/BackupGitHub

Primary LanguagePythonMIT LicenseMIT

GitHub Account Backup Script

A comprehensive Python script to backup your entire GitHub account including all original repositories (excluding forks) and gists to local storage.

Features

  • Complete Repository Backup: Clones all your original repositories with full history
  • Gist Backup: Downloads all your gists with metadata
  • Branch & Tag Support: Backs up all branches and tags
  • Fork Filtering: Excludes forked repositories, only backs up originals
  • Metadata Preservation: Saves comprehensive metadata for repositories and gists
  • Date Organization: Organizes backups by date and time
  • Progress Tracking: Real-time progress updates during backup
  • Comprehensive Logging: All output logged to both console and backup.log file
  • Submodule Handling: Submodules are NOT resolved to keep backup size manageable
  • Gist Organization: Gists sorted by creation date with folders named YYYY-MM-DD_gist_id
  • Automatic Compression: Creates zip archive of backup (can be disabled with --no-zip)

Prerequisites

  1. Git: Must be installed and available in your system PATH
  2. Python 3.7+: Required for the script
  3. GitHub Personal Access Token: For API authentication

Creating a GitHub Personal Access Token

  1. Go to GitHub Settings -> Developer settings -> Personal access tokens
  2. Click "Generate new token" (classic)
  3. Give it a name like "GitHub Backup Script"
  4. Select the following scopes:
    • repo (Full control of private repositories)
    • gist (Access to gists)
    • user (Access to user profile information)
  5. Click "Generate token" and copy the token

Installation

  1. Clone or download this repository
  2. Install the required Python packages:
    pip install -r requirements.txt

Usage

Basic Usage with .token file (Recommended)

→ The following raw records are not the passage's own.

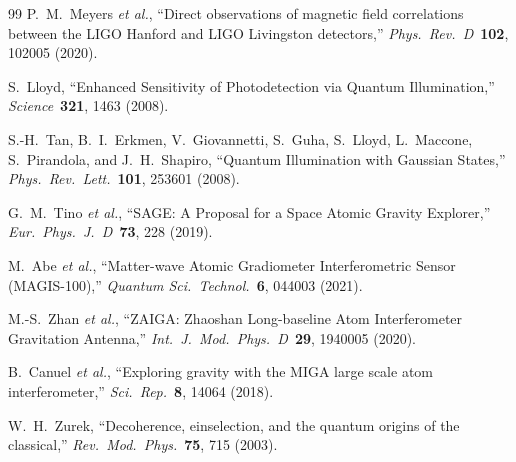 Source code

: \documentclass[12pt,a4paper]{article}
\theoremstyle{remark}
\begin{document}
\begin{thebibliography}{99}
P.~M.~Meyers \textit{et al.}, ``Direct observations of magnetic field
correlations between the LIGO Hanford and LIGO Livingston detectors,''
\textit{Phys.\ Rev.\ D}\ \textbf{102}, 102005 (2020).

S.~Lloyd, ``Enhanced Sensitivity of Photodetection via Quantum Illumination,''
\textit{Science}\ \textbf{321}, 1463 (2008).

S.-H.~Tan, B.~I.~Erkmen, V.~Giovannetti, S.~Guha, S.~Lloyd, L.~Maccone,
S.~Pirandola, and J.~H.~Shapiro, ``Quantum Illumination with Gaussian States,''
\textit{Phys.\ Rev.\ Lett.}\ \textbf{101}, 253601 (2008).

G.~M.~Tino \textit{et al.}, ``SAGE: A Proposal for a Space Atomic Gravity
Explorer,'' \textit{Eur.\ Phys.\ J.\ D}\ \textbf{73}, 228 (2019).

M.~Abe \textit{et al.}, ``Matter-wave Atomic Gradiometer Interferometric
Sensor (MAGIS-100),'' \textit{Quantum Sci.\ Technol.}\ \textbf{6},
044003 (2021).

M.-S.~Zhan \textit{et al.}, ``ZAIGA: Zhaoshan Long-baseline Atom
Interferometer Gravitation Antenna,''
\textit{Int.\ J.\ Mod.\ Phys.\ D}\ \textbf{29}, 1940005 (2020).

B.~Canuel \textit{et al.}, ``Exploring gravity with the MIGA large scale
atom interferometer,'' \textit{Sci.\ Rep.}\ \textbf{8}, 14064 (2018).

W.~H.~Zurek, ``Decoherence, einselection, and the quantum origins of
the classical,'' \textit{Rev.\ Mod.\ Phys.}\ \textbf{75}, 715 (2003).

\end{thebibliography}
\end{document}
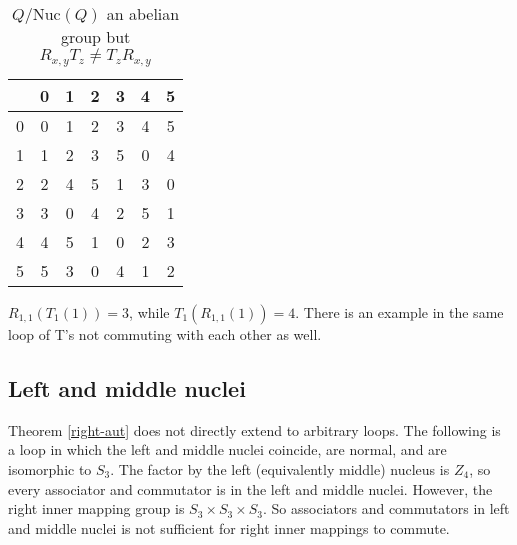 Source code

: \documentclass[12pt, twoside, openright]{report}
\theoremstyle{definition}
\newcommand{\nuc}{\text{Nuc}}       %
\begin{document}
\begin{table}[H]
  \centering
  \begin{tabular}{c | c c c c c c}
    & 0 & 1 & 2 & 3 & 4 & 5\\
    \hline\hline
    0 & 0 & 1 & 2 & 3 & 4 & 5\\
    1 & 1 & 2 & 3 & 5 & 0 & 4\\
    2 & 2 & 4 & 5 & 1 & 3 & 0\\
    3 & 3 & 0 & 4 & 2 & 5 & 1\\
    4 & 4 & 5 & 1 & 0 & 2 & 3\\
    5 & 5 & 3 & 0 & 4 & 1 & 2
  \end{tabular}
  \caption{$Q/\nuc(Q)$ an abelian group but $R_{x, y} T_z \neq T_z R_{x, y}$}
\end{table}

$R_{1, 1}(T_1 (1)) = 3$, while $T_1(R_{1, 1}(1)) = 4$. There is an example in the same loop
  of T's not commuting with each other as well.

\subsection{Left and middle nuclei}

Theorem \ref{right-aut} does not directly extend to arbitrary loops. The following is a loop
  in which the left and middle nuclei coincide, are normal, and are isomorphic to $S_3$.
  The factor by the left (equivalently middle) nucleus is $Z_4$, so every associator and
  commutator is in the left and middle nuclei. However, the right inner mapping group is
  $S_3 \times S_3 \times S_3$. So associators and commutators in left and middle nuclei is
  not sufficient for right inner mappings to commute.
\end{document}
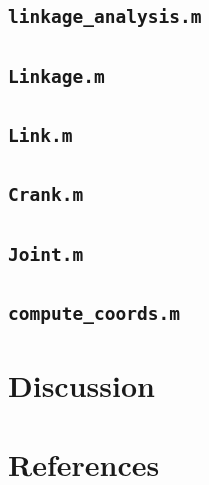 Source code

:\documentclass[12pt]{article}
\begin{document}
\subsection{\texttt{linkage\_analysis.m}}%

\subsection{\texttt{Linkage.m}}%

\subsection{\texttt{Link.m}}%

\subsection{\texttt{Crank.m}}%

\subsection{\texttt{Joint.m}}%

\subsection{\texttt{compute\_coords.m}}%

\section{Discussion}%
\label{discuss}

\section{References}%
\label{ref}
\end{document}
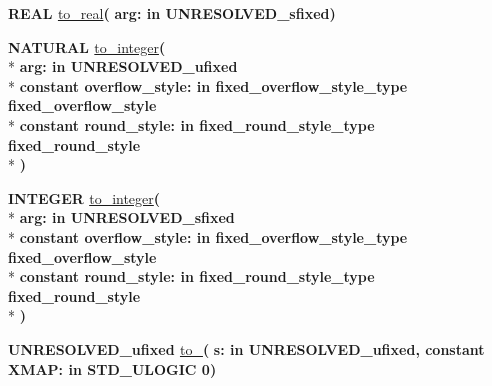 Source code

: \begin{DoxyCompactItemize}
\item 
{\bfseries {\bfseries \textcolor{comment}{R\+E\+A\+L}\textcolor{vhdlchar}{ }}} \hyperlink{class__fixed__pkg_a5a07993e8b679308d776fe3fd1b67eb7}{to\+\_\+real}{\bfseries  ( }{\bfseries \textcolor{vhdlchar}{arg\+: }\textcolor{stringliteral}{in }\textcolor{vhdlchar}{U\+N\+R\+E\+S\+O\+L\+V\+E\+D\+\_\+sfixed}}{\bfseries  )} 
\item 
{\bfseries {\bfseries \textcolor{comment}{N\+A\+T\+U\+R\+A\+L}\textcolor{vhdlchar}{ }}} \hyperlink{class__fixed__pkg_a5198b212bc0f81a037389f568aefa7c6}{to\+\_\+integer}{\bfseries  ( }\\*
{\bfseries \textcolor{vhdlchar}{arg\+: }\textcolor{stringliteral}{in }\textcolor{vhdlchar}{U\+N\+R\+E\+S\+O\+L\+V\+E\+D\+\_\+ufixed}}\\*
{\bfseries {\bfseries \textcolor{keywordflow}{constant}\textcolor{vhdlchar}{ }}\textcolor{vhdlchar}{overflow\+\_\+style\+: }\textcolor{stringliteral}{in }\textcolor{vhdlchar}{fixed\+\_\+overflow\+\_\+style\+\_\+type     fixed\+\_\+overflow\+\_\+style}}\\*
{\bfseries {\bfseries \textcolor{keywordflow}{constant}\textcolor{vhdlchar}{ }}\textcolor{vhdlchar}{round\+\_\+style\+: }\textcolor{stringliteral}{in }\textcolor{vhdlchar}{fixed\+\_\+round\+\_\+style\+\_\+type     fixed\+\_\+round\+\_\+style}}\\*
{\bfseries  )} 
\item 
{\bfseries {\bfseries \textcolor{comment}{I\+N\+T\+E\+G\+E\+R}\textcolor{vhdlchar}{ }}} \hyperlink{class__fixed__pkg_ac9431306d38abee05eb7d1bc4a5f19b2}{to\+\_\+integer}{\bfseries  ( }\\*
{\bfseries \textcolor{vhdlchar}{arg\+: }\textcolor{stringliteral}{in }\textcolor{vhdlchar}{U\+N\+R\+E\+S\+O\+L\+V\+E\+D\+\_\+sfixed}}\\*
{\bfseries {\bfseries \textcolor{keywordflow}{constant}\textcolor{vhdlchar}{ }}\textcolor{vhdlchar}{overflow\+\_\+style\+: }\textcolor{stringliteral}{in }\textcolor{vhdlchar}{fixed\+\_\+overflow\+\_\+style\+\_\+type     fixed\+\_\+overflow\+\_\+style}}\\*
{\bfseries {\bfseries \textcolor{keywordflow}{constant}\textcolor{vhdlchar}{ }}\textcolor{vhdlchar}{round\+\_\+style\+: }\textcolor{stringliteral}{in }\textcolor{vhdlchar}{fixed\+\_\+round\+\_\+style\+\_\+type     fixed\+\_\+round\+\_\+style}}\\*
{\bfseries  )} 
\item 
{\bfseries {\bfseries \textcolor{vhdlchar}{U\+N\+R\+E\+S\+O\+L\+V\+E\+D\+\_\+ufixed}\textcolor{vhdlchar}{ }}} \hyperlink{class__fixed__pkg_a1a0ba551d5dae1edf3512dff88ca0d5d}{to\+\_}{\bfseries  ( }{\bfseries \textcolor{vhdlchar}{s\+: }\textcolor{stringliteral}{in }\textcolor{vhdlchar}{U\+N\+R\+E\+S\+O\+L\+V\+E\+D\+\_\+ufixed}}{\bfseries  , {\bfseries \textcolor{keywordflow}{constant}\textcolor{vhdlchar}{ }}\textcolor{vhdlchar}{X\+M\+A\+P\+: }\textcolor{stringliteral}{in }\textcolor{vhdlchar}{S\+T\+D\+\_\+\+U\+L\+O\+G\+I\+C   \textquotesingle{}0\textquotesingle{}}}{\bfseries  )} 

\end{DoxyCompactItemize}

  1. Create a .token file in the same directory as the script:

    echo "your_github_token_here" > .token
  2. Run the backup:

    python github_backup.py

Alternative: Command Line Token

python github_backup.py --token YOUR_GITHUB_TOKEN

Backup Specific User (if you have access)

python github_backup.py --username TARGET_USERNAME

Disable Compression

python github_backup.py --no-zip

Command Line Options

  • --token (optional): Your GitHub personal access token (not needed if .token file exists)
  • --username (optional): Target username to backup (defaults to authenticated user)
  • --no-zip (optional): Disable zip compression of backup (compression enabled by default)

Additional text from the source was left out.